Search and Social Media: What Has Changed?

by Kevin Kernan

Search and Social Media: What Has Changed?
The short answer is “everything.” For those of us in the search business, we realize that our industry is changing in ways we couldn’t see or even imagine 3 or 4 years ago. For boards and hiring executives who haven’t yet incorporated their personal experiences and company positions on the use of social media into their talent development and hiring processes, you will limit your ability to attract the best talent until you do so, and worse, your best people are looking at companies who have already done so. For candidates seeking new employment, it can be a slippery slope if you’re not careful. You need to do two things: polish the story on how you’ve effectively used social media platforms to develop relationships with your customers…not your customers’ employer, but your customer – the individual and/or groups of individuals who buy and use your products or services. Secondly, you need to show how you have successfully communicated in realtime on topics of interest thru your social media network: customers, suppliers, partners, and even competitors – and be specific about what the business benefits or lessons learned were.

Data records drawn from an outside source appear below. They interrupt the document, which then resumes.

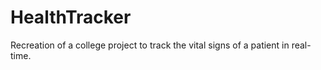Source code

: # HealthTracker
Recreation of a college project to track the vital signs of a patient in real-time.
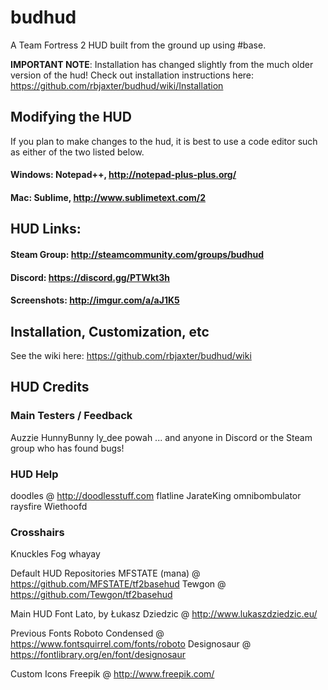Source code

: # budhud
A Team Fortress 2 HUD built from the ground up using #base.

**IMPORTANT NOTE**: Installation has changed slightly from the much older version of the hud! Check out installation instructions here: https://github.com/rbjaxter/budhud/wiki/Installation

## Modifying the HUD
If you plan to make changes to the hud, it is best to use a code editor such as either of the two listed below.

#### Windows: Notepad++, http://notepad-plus-plus.org/ 

#### Mac: Sublime, http://www.sublimetext.com/2

## HUD Links:
#### Steam Group: http://steamcommunity.com/groups/budhud
#### Discord: https://discord.gg/PTWkt3h
#### Screenshots: http://imgur.com/a/aJ1K5

## Installation, Customization, etc
See the wiki here: https://github.com/rbjaxter/budhud/wiki

## HUD Credits
### Main Testers / Feedback
Auzzie
HunnyBunny
ly_dee
powah
... and anyone in Discord or the Steam group who has found bugs!

### HUD Help
doodles @ http://doodlesstuff.com
flatline
JarateKing
omnibombulator
raysfire
Wiethoofd

### Crosshairs
Knuckles
Fog
whayay

Default HUD Repositories
MFSTATE (mana) @ https://github.com/MFSTATE/tf2basehud
Tewgon @ https://github.com/Tewgon/tf2basehud

Main HUD Font
Lato, by Łukasz Dziedzic @ http://www.lukaszdziedzic.eu/

Previous Fonts
Roboto Condensed @ https://www.fontsquirrel.com/fonts/roboto
Designosaur @ https://fontlibrary.org/en/font/designosaur

Custom Icons
Freepik @ http://www.freepik.com/


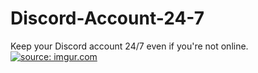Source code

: # Discord-Account-24-7
Keep your Discord account 24/7 even if you're not online.
<a href="https://imgur.com/f4MsXqc"><img src="https://i.imgur.com/f4MsXqc.jpg" title="source: imgur.com" /></a>
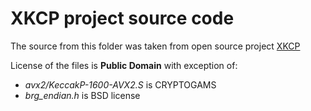 
# XKCP project source code

The source from this folder was taken from open source project [XKCP](https://github.com/XKCP/XKCP#how-can-i-build-the-xkcp)

License of the files is __Public Domain__ with exception of:

* *avx2/KeccakP-1600-AVX2.S* is CRYPTOGAMS
* *brg_endian.h* is BSD license
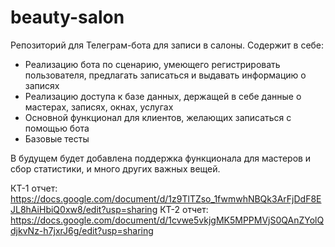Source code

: # beauty-salon

Репозиторий для Телеграм-бота для записи в салоны. Содержит в себе:

- Реализацию бота по сценарию, умеющего регистрировать пользователя, предлагать записаться и выдавать информацию о записях
- Реализацию доступа к базе данных, держащей в себе данные о мастерах, записях, окнах, услугах
- Основной функционал для клиентов, желающих записаться с помощью бота
- Базовые тесты

В будущем будет добавлена поддержка функционала для мастеров и сбор статистики, и много других важных вещей.

КТ-1 отчет: https://docs.google.com/document/d/1z9TlTZso_1fwmwhNBQk3ArFjDdF8EJL8hAiHbiQ0xw8/edit?usp=sharing
КТ-2 отчет: https://docs.google.com/document/d/1cvwe5vkjgMK5MPPMVjS0QAnZYolQdjkvNz-h7jxrJ6g/edit?usp=sharing
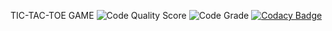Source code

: TIC-TAC-TOE GAME
![Code Quality Score](https://www.code-inspector.com/project/27579/score/svg)
![Code Grade](https://www.code-inspector.com/project/27579/status/svg)
[![Codacy Badge](https://app.codacy.com/project/badge/Grade/3e7da621bdc84d758a65b802afde36d5)](https://www.codacy.com/gh/vinay3099/STEPin_Tic-tac-toe-Game/dashboard?utm_source=github.com&amp;utm_medium=referral&amp;utm_content=vinay3099/STEPin_Tic-tac-toe-Game&amp;utm_campaign=Badge_Grade)
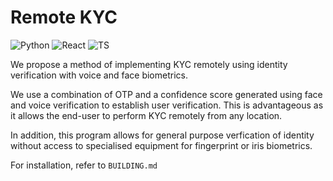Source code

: # Remote KYC

![Python](https://img.shields.io/badge/Python-3776AB?style=for-the-badge&logo=python&logoColor=white)
![React](https://img.shields.io/badge/React-20232A?style=for-the-badge&logo=react&logoColor=61DAFB)
![TS](https://img.shields.io/badge/TypeScript-007ACC?style=for-the-badge&logo=typescript&logoColor=white)

We propose a method of implementing KYC remotely using identity verification with voice and face biometrics.

We use a combination of OTP and a confidence score generated using face and voice verification to establish user verification. This is advantageous as it allows the end-user to perform KYC remotely from any location.

In addition, this program allows for general purpose verfication of identity without access to specialised equipment for fingerprint or iris biometrics.

For installation, refer to `BUILDING.md`
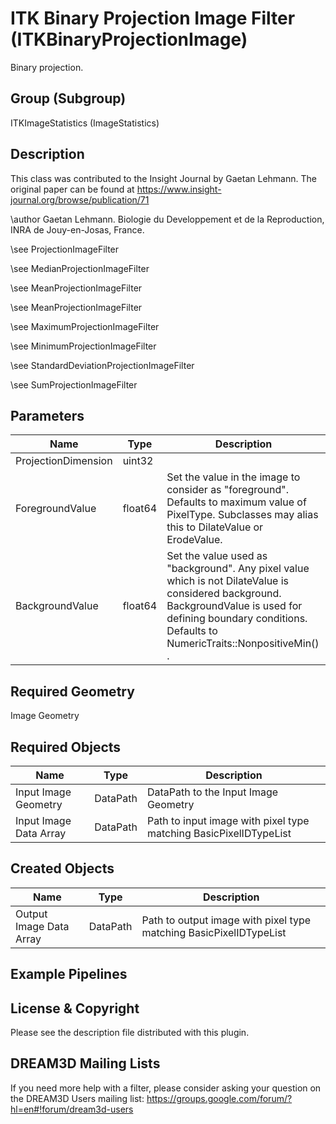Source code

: # ITK Binary Projection Image Filter (ITKBinaryProjectionImage)

Binary projection.

## Group (Subgroup)

ITKImageStatistics (ImageStatistics)

## Description

This class was contributed to the Insight Journal by Gaetan Lehmann. The original paper can be found at https://www.insight-journal.org/browse/publication/71 

\author Gaetan Lehmann. Biologie du Developpement et de la Reproduction, INRA de Jouy-en-Josas, France.


\see ProjectionImageFilter 


\see MedianProjectionImageFilter 


\see MeanProjectionImageFilter 


\see MeanProjectionImageFilter 


\see MaximumProjectionImageFilter 


\see MinimumProjectionImageFilter 


\see StandardDeviationProjectionImageFilter 


\see SumProjectionImageFilter

## Parameters

| Name | Type | Description |
|------|------|-------------|
| ProjectionDimension | uint32 |  |
| ForegroundValue | float64 | Set the value in the image to consider as "foreground". Defaults to maximum value of PixelType. Subclasses may alias this to DilateValue or ErodeValue. |
| BackgroundValue | float64 | Set the value used as "background". Any pixel value which is not DilateValue is considered background. BackgroundValue is used for defining boundary conditions. Defaults to NumericTraits<PixelType>::NonpositiveMin() . |

## Required Geometry

Image Geometry

## Required Objects

| Name |Type | Description |
|-----|------|-------------|
| Input Image Geometry | DataPath | DataPath to the Input Image Geometry |
| Input Image Data Array | DataPath | Path to input image with pixel type matching BasicPixelIDTypeList |

## Created Objects

| Name |Type | Description |
|-----|------|-------------|
| Output Image Data Array | DataPath | Path to output image with pixel type matching BasicPixelIDTypeList |

## Example Pipelines


## License & Copyright

Please see the description file distributed with this plugin.


## DREAM3D Mailing Lists

If you need more help with a filter, please consider asking your question on the DREAM3D Users mailing list:
https://groups.google.com/forum/?hl=en#!forum/dream3d-users


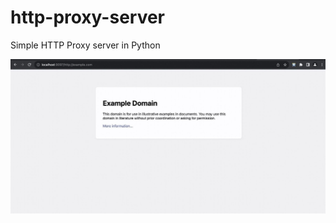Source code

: 
# http-proxy-server
Simple HTTP Proxy server in Python


![alt text](https://github.com/VrushaliJalgaonkar/http-proxy-server/blob/ee575dac29ff46028916cfcc7490a803328bf112/output.jpeg)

You might say that you are in an industry – financial services, healthcare, or avionics – which is highly regulated and limits use of or access to social media platforms (Facebook, Twitter, LinkedIn, etc). My only question is whether or not you employ anybody under the age of 30? Because if you do, you have a social media presence, you just might not control it, or even know what it is. This doesn’t suggest your employees are tweeting about company confidential data or violating PCI requirements, but when your employees have a social media presence, this says something about you as their employer since after all, you hired them.

Anybody reading this article has the ability to find any company’s social media presence in minutes provided you have internet access and can spell…well, you don’t even need to spell well. The point here is ‘get ahead of the curve and drive your social media presence.’ Step up and engage in the dialogue which is on-going and defining your company. Recognize that your high impact marketing messages are not likely created by you. As Barry Libert (author of Social Nation: How to Harness the Power of Social Media to Attract Customers, Motivate Employees, and Grow Your Business) says repeatedly in his book, most companies are not even involved in the conversations that their customers are conducting on these new platforms. David Meerman Scott (author of Online Marketing & PR) conducted a survey of the Fortune 100 to determine which have a “social media signature” and engage in realtime conversations using social media platforms. Interestingly, the 28% who responded positively (yes, in realtime), have seen an increase in share value over the last 36 months, and those who do not have a presence and/or didn’t respond at all, have seen a decline in share value over the same period. I don’t think any shareholder is expecting the creation of a Facebook page to immediately increase the dividend performance and change the overall financial profile of any company – but the data is interesting…and accurate!

So, what does this have to do with search, or more specifically, hiring top talent? It’s easy, there is a rapidly expanding cadre of top execs who not only “get it,” but they have the experience, the results, and creativity to succeed with the new platform. Every search firm, employer, and job seeker can talk about their social media presence at some level, but understanding how this has created differentiable competitive advantage and most importantly, quantifiable results, is absolutely critical. Look at companies like TriNet, Vocus, Zuora, & Xactly, and the people they hire – the difference is obvious.